Marciniak R A, Sharp P A
Center for Cancer Research, Massachusetts Institute of Technology, Cambridge 02139.
EMBO J. 1991 Dec;10(13):4189-96. doi: 10.1002/j.1460-2075.1991.tb04997.x.
The Tat protein of HIV-1 trans-activates transcription in vitro in a cell-free extract of HeLa nuclei. Quantitative analysis of the efficiency of elongation revealed that a majority of the elongation complexes generated by the HIV-1 promoter were not highly processive and terminated within the first 500 nucleotides. Tat trans-activation of transcription from the HIV-1 promoter resulted from an increase in processive character of the elongation complexes. More specifically, the analysis suggests that there exist two classes of elongation complexes initiating from the HIV promoter: a less-processive form and a more-processive form. Addition of purified Tat protein was found to increase the abundance of the more-processive class of elongation complex. The purine nucleoside analog, 5,6-dichloro-1-beta-D-ribofuranosylbenzimidazole (DRB) inhibits transcription in this reaction by decreasing the efficiency of elongation. Surprisingly, stimulation of transcription elongation by Tat was preferentially inhibited by the addition of DRB.

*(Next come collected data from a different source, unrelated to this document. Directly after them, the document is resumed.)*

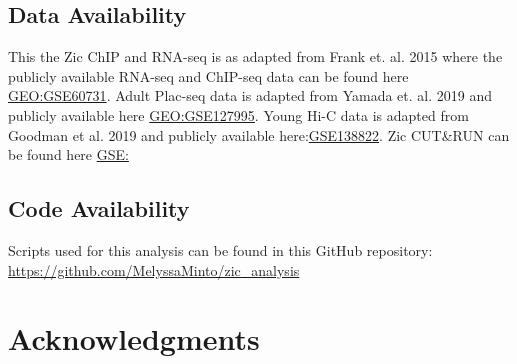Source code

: \documentclass[fleqn,10pt]{wlscirep}
\begin{document}
\subsection*{Data Availability}
This the Zic ChIP and RNA-seq is as adapted from Frank et. al. 2015 \cite{Frank2015RegulationCerebellum} where the publicly available RNA-seq and ChIP-seq  data can be found here \href{https://www.ncbi.nlm.nih.gov/geo/query/acc.cgi?acc=GSE60731}{GEO:GSE60731}. Adult Plac-seq data is adapted from Yamada et. al. 2019 \cite{Yamada2019SensoryLearning} and publicly available here \href{https://www.ncbi.nlm.nih.gov/geo/query/acc.cgi?acc=GSE127995}{GEO:GSE127995}. Young Hi-C data is adapted from Goodman et al. 2019 \cite{Goodman2020TheBrain} and publicly available here:\href{https://www.ncbi.nlm.nih.gov/geo/query/acc.cgi?acc=GSE138822}{GSE138822}. Zic CUT&RUN can be found here \href{}{GSE:}

\subsection*{Code Availability}
Scripts used for this analysis can be found in this GitHub repository: \href{https://github.com/MelyssaMinto/zic_analysis}{https://github.com/MelyssaMinto/zic_analysis}

\section*{Acknowledgments}

\clearpage

\clearpage


\beginsupplement
\end{document}
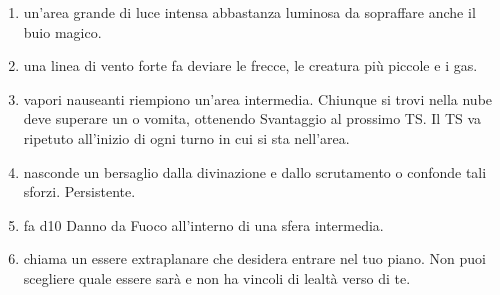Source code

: \documentclass[itdr]{subfiles}
\begin{document}
\begin{enumerate}
	\item {} un'area grande di luce intensa abbastanza luminosa da sopraffare anche il buio magico.
	\item {} una linea di vento forte fa deviare le frecce, le creatura più piccole e i gas.
	\item {} vapori nauseanti riempiono un'area intermedia. Chiunque si trovi nella nube deve superare un  o vomita, ottenendo Svantaggio al prossimo TS. Il TS va ripetuto all'inizio di ogni turno in cui si sta nell'area.
	\item {} nasconde un bersaglio dalla \mbox{divinazione} e dallo scrutamento o confonde tali sforzi. \mbox{Persistente.}
	\item {} fa d10 Danno da Fuoco all'interno di una sfera intermedia.
	\item {} chiama un essere extraplanare che desidera entrare nel tuo piano. Non puoi scegliere quale essere sarà e non ha vincoli di lealtà verso di te.

\vfill
\break


\end{enumerate}
\end{document}
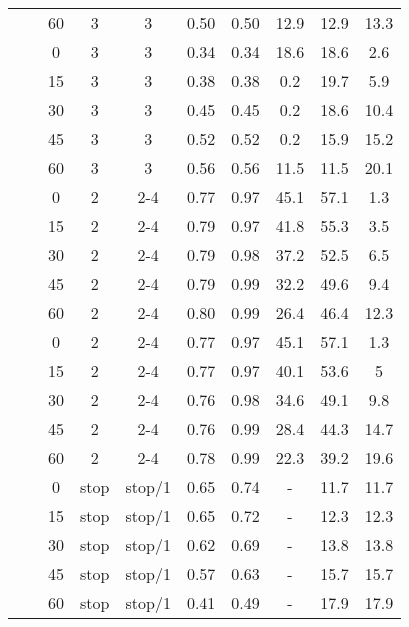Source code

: \begin{longtable}[t]{cccccccccc}
	\nopagebreak
	& \multirow{-5}{*}{\centering\arraybackslash 0.2} & 60 & 3 & 3 & 0.50 & 0.50 & 12.9 & 12.9 & 13.3\\
	\nopagebreak
	&  & 0 & 3 & 3 & 0.34 & 0.34 & 18.6 & 18.6 & 2.6\\
	\nopagebreak
	&  & 15 & 3 & 3 & 0.38 & 0.38 & 0.2 & 19.7 & 5.9\\
	\nopagebreak
	&  & 30 & 3 & 3 & 0.45 & 0.45 & 0.2 & 18.6 & 10.4\\
	\nopagebreak
	&  & 45 & 3 & 3 & 0.52 & 0.52 & 0.2 & 15.9 & 15.2\\
	\nopagebreak
	\multirow{-10}{*}{\centering\arraybackslash 9} & \multirow{-5}{*}{\centering\arraybackslash 0.33} & 60 & 3 & 3 & 0.56 & 0.56 & 11.5 & 11.5 & 20.1\\
	\cmidrule{1-10}\pagebreak[0]
	&  & 0 & 2 & 2-4 & 0.77 & 0.97 & 45.1 & 57.1 & 1.3\\
	\nopagebreak
	&  & 15 & 2 & 2-4 & 0.79 & 0.97 & 41.8 & 55.3 & 3.5\\
	\nopagebreak
	&  & 30 & 2 & 2-4 & 0.79 & 0.98 & 37.2 & 52.5 & 6.5\\
	\nopagebreak
	&  & 45 & 2 & 2-4 & 0.79 & 0.99 & 32.2 & 49.6 & 9.4\\
	\nopagebreak
	& \multirow{-5}{*}{\centering\arraybackslash 0.2} & 60 & 2 & 2-4 & 0.80 & 0.99 & 26.4 & 46.4 & 12.3\\
	\nopagebreak
	&  & 0 & 2 & 2-4 & 0.77 & 0.97 & 45.1 & 57.1 & 1.3\\
	\nopagebreak
	&  & 15 & 2 & 2-4 & 0.77 & 0.97 & 40.1 & 53.6 & 5\\
	\nopagebreak
	&  & 30 & 2 & 2-4 & 0.76 & 0.98 & 34.6 & 49.1 & 9.8\\
	\nopagebreak
	&  & 45 & 2 & 2-4 & 0.76 & 0.99 & 28.4 & 44.3 & 14.7\\
	\nopagebreak
	\multirow{-10}{*}{\centering\arraybackslash 10} & \multirow{-5}{*}{\centering\arraybackslash 0.33} & 60 & 2 & 2-4 & 0.78 & 0.99 & 22.3 & 39.2 & 19.6\\
	\cmidrule{1-10}\pagebreak[0]
	&  & 0 & stop & stop/1 & 0.65 & 0.74 & - & 11.7 & 11.7\\
	\nopagebreak
	&  & 15 & stop & stop/1 & 0.65 & 0.72 & - & 12.3 & 12.3\\
	\nopagebreak
	&  & 30 & stop & stop/1 & 0.62 & 0.69 & - & 13.8 & 13.8\\
	\nopagebreak
	&  & 45 & stop & stop/1 & 0.57 & 0.63 & - & 15.7 & 15.7\\
	\nopagebreak
	& \multirow{-5}{*}{\centering\arraybackslash 0.2} & 60 & stop & stop/1 & 0.41 & 0.49 & - & 17.9 & 17.9\\

\end{longtable}
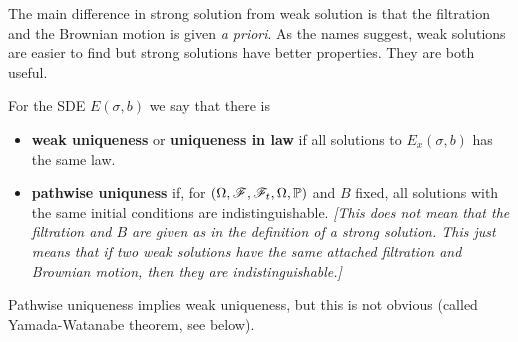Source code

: \documentclass[12pt,a4paper]{article}
\renewenvironment{i}
{\begin{itemize} 
	}%
	{\end{itemize}
}
\begin{document}
The main difference in strong solution from weak solution is that the filtration and the Brownian motion is given \textit{a priori}. As the names suggest, weak solutions are easier to find but strong solutions have better properties. They are both useful.
\s

 For the SDE $E(\sigma, b)$ we say that there is
\begin{i}
\item \textbf{weak uniqueness} or \textbf{uniqueness in law} if all solutions to $E_x(\sigma, b)$ has the same law.
\item \textbf{pathwise uniquness} if, for $(\Omega, \mathscr{F}, \mathscr{F}_t, \Omega, \mathbb{P})$ and $B$ fixed, all solutions with the same initial conditions are indistinguishable. \emph{[This does not mean that the filtration and $B$ are given as in the definition of a strong solution. This just means that if two weak solutions have the same attached filtration and Brownian motion, then they are indistinguishable.]}
\end{i}
Pathwise uniqueness implies weak uniqueness, but this is not obvious (called Yamada-Watanabe theorem, see below).
\s
\end{document}
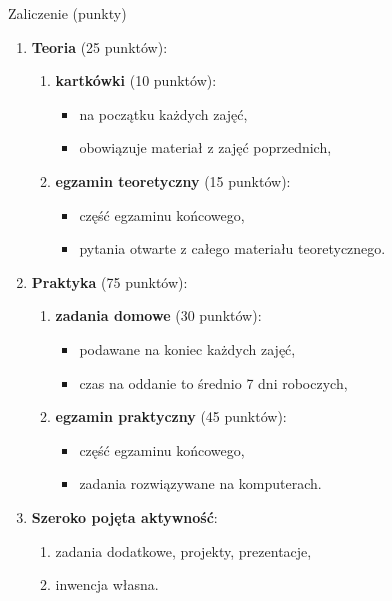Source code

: \documentclass[a4paper, 11pt]{beamer}
\begin{document}
	\begin{frame}{Zaliczenie (punkty)}
		\begin{enumerate}
			\item \textbf{Teoria} (25 punktów):
			\begin{enumerate}
				\item \textbf{kartkówki} (10 punktów):
				\begin{itemize}
					\item na początku każdych zajęć,
					\item obowiązuje materiał z zajęć poprzednich,
				\end{itemize}
				\item \textbf{egzamin teoretyczny} (15 punktów):
				\begin{itemize}
					\item część egzaminu końcowego,
					\item pytania otwarte z całego materiału teoretycznego.
				\end{itemize}
			\end{enumerate}
			\item \textbf{Praktyka} (75 punktów):
			\begin{enumerate}
				\item \textbf{zadania domowe} (30 punktów):
				\begin{itemize}
					\item podawane na koniec każdych zajęć,
					\item czas na oddanie to średnio 7 dni roboczych,
				\end{itemize}
				\item \textbf{egzamin praktyczny} (45 punktów):
				\begin{itemize}
					\item część egzaminu końcowego,
					\item zadania rozwiązywane na komputerach.
				\end{itemize}
			\end{enumerate}
			\item \textbf{Szeroko pojęta aktywność}:
			\begin{enumerate}
				\item zadania dodatkowe, projekty, prezentacje,
				\item inwencja własna.
			\end{enumerate}
		\end{enumerate}
	\end{frame}
	
\end{document}
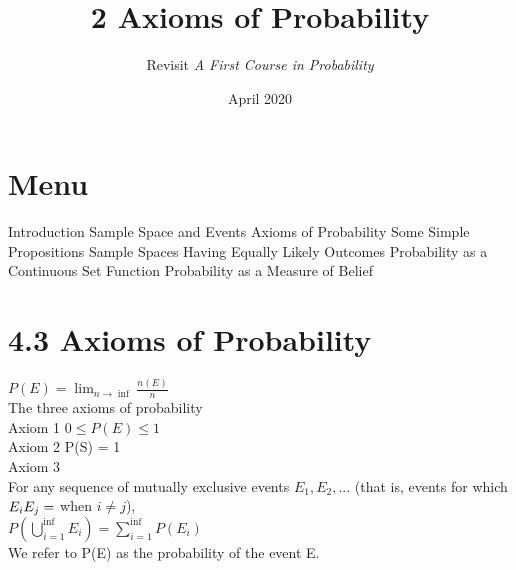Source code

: \documentclass{article}
\title{2 Axioms of Probability}
\author{Revisit \emph{A First Course in Probability}}
\date{April 2020}
\begin{document}
\maketitle

\section*{Menu}
\begin{outline}[enumerate]
    \1  Introduction 
    \1  Sample Space and Events 
    \1  Axioms of Probability 
    \1  Some Simple Propositions  
    \1  Sample Spaces Having Equally Likely Outcomes 
    \1  Probability as a Continuous Set Function 
    \1  Probability as a Measure of Belief
\end{outline}


\section*{4.3 Axioms of Probability}
$P(E) = \lim_{n \rightarrow \inf} \frac{n(E)}{n}$\\
The three axioms of probability \\
Axiom 1 $0 \leq P(E) \leq 1$\\
Axiom 2 P(S) = 1 \\
Axiom 3 \\
For any sequence of mutually exclusive events $E_1, E_2, ...$ (that is, events for which $E_i E_j=\empty$ when $i \neq j$), \\
$P(\bigcup_{i=1}^{\inf}E_i) = \sum_{i=1}^{\inf}P(E_i)$\\
We refer to P(E) as the probability of the event E. 







\end{document}
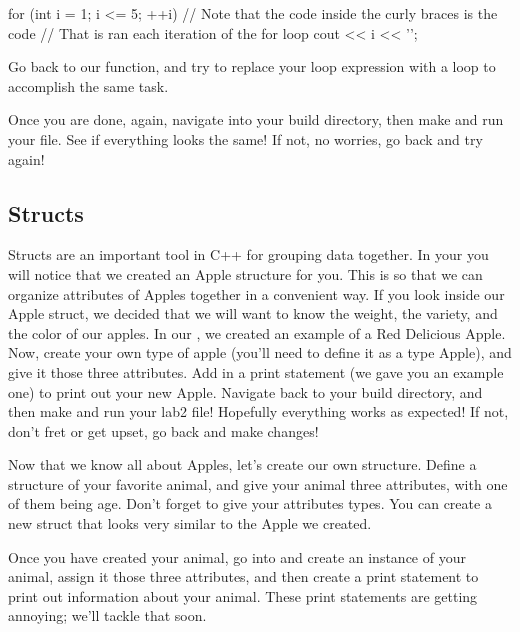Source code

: \documentclass{tufte-handout}
\begin{document}
\begin{Code}
    for (int i = 1; i <= 5; ++i) {
        // Note that the code inside the curly braces is the code
        // That is ran each iteration of the for loop
        cout << i << '\n';
    }
\end{Code}

Go back to our  function, and try to replace your  loop expression with a  loop to accomplish the same task.

Once you are done, again, navigate into your build directory, then make and run your file.  See if everything looks the same!  If not, no worries, go back and try again!


\subsection{Structs}


Structs are an important tool in C++ for grouping data together.  In your  you will notice that we created an Apple structure for you.  This is so that we can organize attributes of Apples together in a convenient way.  If you look inside our Apple struct, we decided that we will want to know the weight, the variety, and the color of our apples.  In our , we created an example of a Red Delicious Apple.  Now, create your own type of apple (you'll need to define it as a type Apple), and give it those three attributes.  Add in a print statement (we gave you an example one) to print out your new Apple.  Navigate back to your build directory, and then make and run your lab2 file!  Hopefully everything works as expected!  If not, don't fret or get upset, go back and make changes!


Now that we know all about Apples, let's create our own structure.  Define a structure of your favorite animal, and give your animal three attributes, with one of them being age. Don't forget to give your attributes types. You can create a new struct that looks very similar to the Apple we created.

Once you have created your animal, go into  and create an instance of your animal, assign it those three attributes, and then create a print statement to print out information about your animal.  These print statements are getting annoying; we'll tackle that soon.
\end{document}
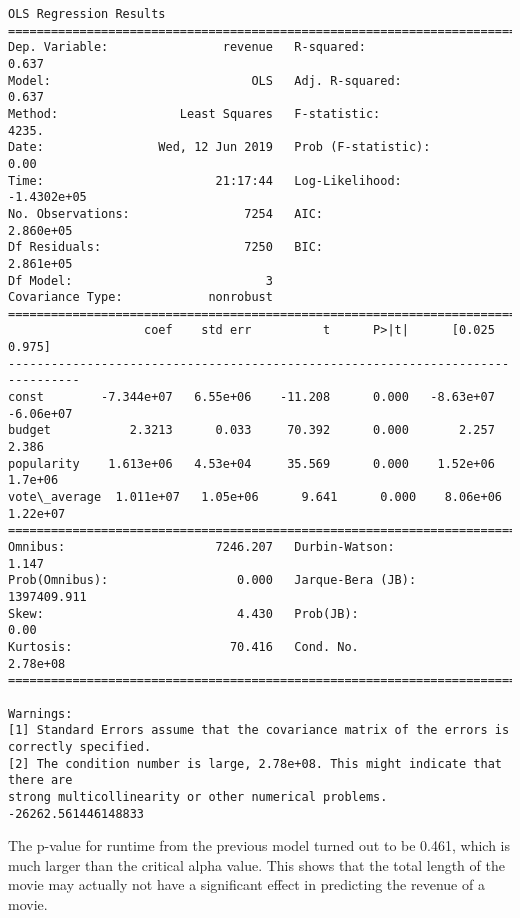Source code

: \documentclass[11pt]{article}
\begin{document}
    \begin{Verbatim}[commandchars=\\\{\}]
                            OLS Regression Results                            
==============================================================================
Dep. Variable:                revenue   R-squared:                       0.637
Model:                            OLS   Adj. R-squared:                  0.637
Method:                 Least Squares   F-statistic:                     4235.
Date:                Wed, 12 Jun 2019   Prob (F-statistic):               0.00
Time:                        21:17:44   Log-Likelihood:            -1.4302e+05
No. Observations:                7254   AIC:                         2.860e+05
Df Residuals:                    7250   BIC:                         2.861e+05
Df Model:                           3                                         
Covariance Type:            nonrobust                                         
================================================================================
                   coef    std err          t      P>|t|      [0.025      0.975]
--------------------------------------------------------------------------------
const        -7.344e+07   6.55e+06    -11.208      0.000   -8.63e+07   -6.06e+07
budget           2.3213      0.033     70.392      0.000       2.257       2.386
popularity    1.613e+06   4.53e+04     35.569      0.000    1.52e+06     1.7e+06
vote\_average  1.011e+07   1.05e+06      9.641      0.000    8.06e+06    1.22e+07
==============================================================================
Omnibus:                     7246.207   Durbin-Watson:                   1.147
Prob(Omnibus):                  0.000   Jarque-Bera (JB):          1397409.911
Skew:                           4.430   Prob(JB):                         0.00
Kurtosis:                      70.416   Cond. No.                     2.78e+08
==============================================================================

Warnings:
[1] Standard Errors assume that the covariance matrix of the errors is correctly specified.
[2] The condition number is large, 2.78e+08. This might indicate that there are
strong multicollinearity or other numerical problems.
-26262.561446148833

    \end{Verbatim}

    The p-value for runtime from the previous model turned out to be 0.461,
which is much larger than the critical alpha value. This shows that the
total length of the movie may actually not have a significant effect in
predicting the revenue of a movie.
\end{document}
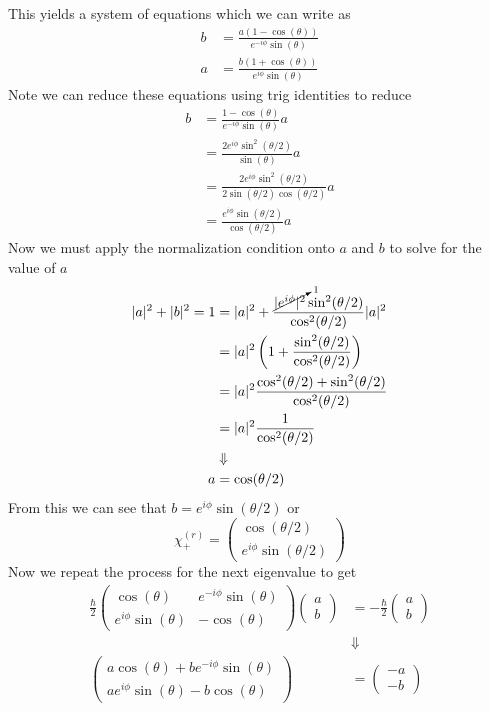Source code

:\documentclass[11pt]{article}
\numberwithin{equation}{section}
\begin{document}
This yields a system of equations which we can write as
\begin{align}
b &= \frac{a(1-\cos(\theta))}{e^{-i\phi}\sin(\theta)}\label{eq:1}\\
a &= \frac{b(1+\cos(\theta))}{e^{i\phi}\sin(\theta)}\label{eq:2}
\end{align}
Note we can reduce these equations using trig identities to reduce
\begin{align*}
b &= \frac{1-\cos(\theta)}{e^{-i\phi}\sin(\theta)}a\\
&= \frac{2e^{i\phi}\sin^2(\theta/2)}{\sin(\theta)}a\\
&= \frac{2e^{i\phi}\sin^2(\theta/2)}{2\sin(\theta/2)\cos(\theta/2)}a\\
&= \frac{e^{i\phi}\sin(\theta/2)}{\cos(\theta/2)}a
\end{align*}
Now we must apply the normalization condition onto $a$ and $b$ to solve for the value of $a$
\begin{align*}
|a|^2+|b|^2 = 1 &= |a|^2 + \frac{\cancelto{1}{|e^{i\phi}|^2}\sin^2(\theta/2)}{\cos^2(\theta/2)}|a|^2\\
&= |a|^2\left(1 + \frac{\sin^2(\theta/2)}{\cos^2(\theta/2)}\right)\\
&= |a|^2\frac{\cos^2(\theta/2)+\sin^2(\theta/2)}{\cos^2(\theta/2)}\\
&= |a|^2\frac{1}{\cos^2(\theta/2)}\\
&\Downarrow\\
a &= \cos(\theta/2)
\end{align*}
From this we can see that $b = e^{i\phi}\sin(\theta/2)$ or
$$\chi^{(r)}_+ = \left(\begin{array}{c}
                 \cos(\theta/2)\\
                 e^{i\phi}\sin(\theta/2)
\end{array}\right)$$
Now we repeat the process for the next eigenvalue to get
\begin{align*}
\frac{\hbar}{2}\left(\begin{array}{cc}
       \cos(\theta)    &e^{-i\phi}\sin(\theta)\\
       e^{i\phi}\sin(\theta) &-\cos(\theta)
      \end{array}\right)\left(\begin{array}{c}a\\ b\end{array}\right) &= -\frac{\hbar}{2}\left(\begin{array}{c}a\\ b\end{array}\right)\\
&\Downarrow\\
\left(\begin{array}{c}
       a\cos(\theta) + be^{-i\phi}\sin(\theta)\\
       ae^{i\phi}\sin(\theta) - b\cos(\theta)\end{array}\right)
      &= \left(\begin{array}{c}-a\\ -b\end{array}\right)
\end{align*}
\end{document}
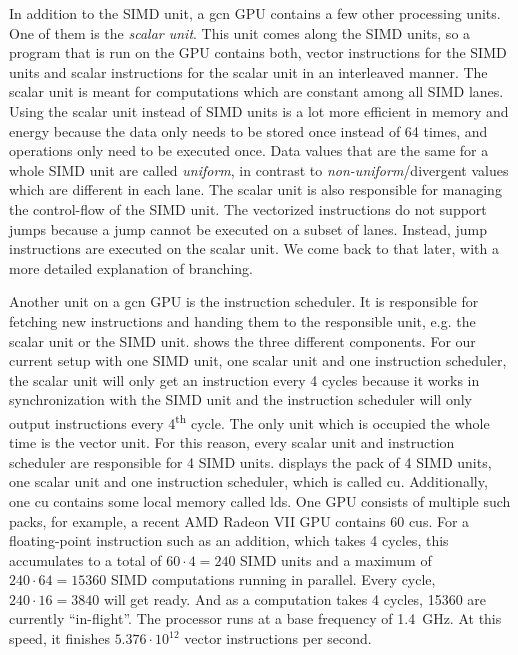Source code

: In addition to the SIMD unit, a \gls{gcn} GPU contains a few other processing units. One of them is the \emph{scalar unit}. This unit comes along the SIMD units, so a program that is run on the GPU contains both, vector instructions for the SIMD units and scalar instructions for the scalar unit in an interleaved manner. The scalar unit is meant for computations which are constant among all SIMD lanes.
Using the scalar unit instead of SIMD units is a lot more efficient in memory and energy because the data only needs to be stored once instead of 64 times, and operations only need to be executed once.
Data values that are the same for a whole SIMD unit are called \emph{uniform}, in contrast to \emph{non-uniform}/divergent values which are different in each lane. The scalar unit is also responsible for managing the control-flow of the SIMD unit. The vectorized instructions do not support jumps because a jump cannot be executed on a subset of lanes. Instead, jump instructions are executed on the scalar unit. We come back to that later, with a more detailed explanation of branching.



Another unit on a \gls{gcn} GPU is the instruction scheduler. It is responsible for fetching new instructions and handing them to the responsible unit, e.g. the scalar unit or the SIMD unit.  shows the three different components. For our current setup with one SIMD unit, one scalar unit and one instruction scheduler, the scalar unit will only get an instruction every 4 cycles because it works in synchronization with the SIMD unit and the instruction scheduler will only output instructions every 4\textsuperscript{th} cycle. The only unit which is occupied the whole time is the vector unit. For this reason, every scalar unit and instruction scheduler are responsible for 4 SIMD units.  displays the pack of 4 SIMD units, one scalar unit and one instruction scheduler, which is called \gls{cu}. Additionally, one \gls{cu} contains some local memory called \gls{lds}. One GPU consists of multiple such packs, for example, a recent AMD Radeon VII GPU contains 60 \glspl{cu}. For a floating-point instruction such as an addition, which takes 4 cycles, this accumulates to a total of $60 \cdot 4 = 240$ SIMD units and a maximum of $240 \cdot 64 = 15360$ SIMD computations running in parallel. Every cycle, $240 \cdot 16 = 3840$ will get ready. And as a computation takes 4 cycles, 15360 are currently \enquote{in-flight}.
The processor runs at a base frequency of \SI{1.4}{\giga\hertz}. At this speed, it finishes $5.376 \cdot 10^{12}$ vector instructions per second.

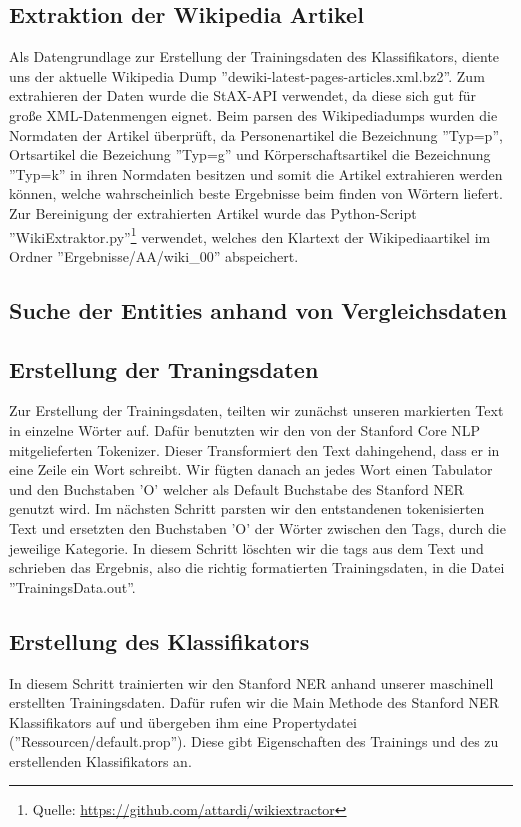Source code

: \documentclass[a4paper]{article}
\begin{document}
	\subsection{Extraktion der Wikipedia Artikel}
		Als Datengrundlage zur Erstellung der Trainingsdaten des Klassifikators, diente uns der aktuelle Wikipedia Dump ''dewiki-latest-pages-articles.xml.bz2''. 
		Zum extrahieren der Daten wurde die StAX-API verwendet, da diese sich gut für große XML-Datenmengen eignet. 
		Beim parsen des Wikipediadumps wurden die Normdaten der Artikel überprüft, da Personenartikel die Bezeichnung ''Typ=p'', Ortsartikel die Bezeichung ''Typ=g'' und Körperschaftsartikel die Bezeichnung ''Typ=k'' in ihren Normdaten besitzen und somit die Artikel extrahieren werden können, welche wahrscheinlich beste Ergebnisse beim finden von Wörtern liefert. 
		Zur Bereinigung der extrahierten Artikel wurde das Python-Script ''WikiExtraktor.py''\footnote{Quelle: \url{https://github.com/attardi/wikiextractor}} verwendet, welches den Klartext der Wikipediaartikel im Ordner ''Ergebnisse/AA/wiki\_00'' abspeichert.
	\subsection{Suche der Entities anhand von Vergleichsdaten}
	
	\subsection{Erstellung der Traningsdaten}
		Zur Erstellung der Trainingsdaten, teilten wir zunächst unseren markierten Text in einzelne Wörter auf. 
		Dafür benutzten wir den von der Stanford Core NLP mitgelieferten Tokenizer. 
		Dieser Transformiert den Text dahingehend, dass er in eine Zeile ein Wort schreibt. 
		Wir fügten danach an jedes Wort einen Tabulator und den Buchstaben 'O' welcher als Default Buchstabe des Stanford NER genutzt wird.
		Im nächsten Schritt parsten wir den entstandenen tokenisierten Text und ersetzten den Buchstaben 'O' der Wörter zwischen den Tags, durch die jeweilige Kategorie. 
		In diesem Schritt löschten wir die tags aus dem Text und schrieben das Ergebnis, also die richtig formatierten Trainingsdaten, in die Datei ''TrainingsData.out''.
	\subsection{Erstellung des Klassifikators}
		In diesem Schritt trainierten wir den Stanford NER anhand unserer maschinell erstellten Trainingsdaten. 
		Dafür rufen wir die Main Methode des Stanford NER Klassifikators auf und übergeben ihm eine Propertydatei (''Ressourcen/default.prop''). 
		Diese gibt Eigenschaften des Trainings und des zu erstellenden Klassifikators an.
\end{document}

HIV-1的Tat蛋白在体外能在HeLa细胞核的无细胞提取物中反式激活转录。对延伸效率的定量分析表明,由HIV-1启动子产生的大多数延伸复合物并非高度持续延伸,而是在最初的500个核苷酸内终止。HIV-1启动子转录的Tat反式激活是由于延伸复合物持续延伸特性的增加。更具体地说,分析表明存在两类从HIV启动子起始的延伸复合物:一种是持续延伸性较差的形式,另一种是持续延伸性较强的形式。发现添加纯化的Tat蛋白会增加持续延伸性较强的延伸复合物的丰度。嘌呤核苷类似物5,6-二氯-1-β-D-呋喃核糖基苯并咪唑(DRB)通过降低延伸效率来抑制该反应中的转录。令人惊讶的是,添加DRB会优先抑制Tat对转录延伸的刺激作用。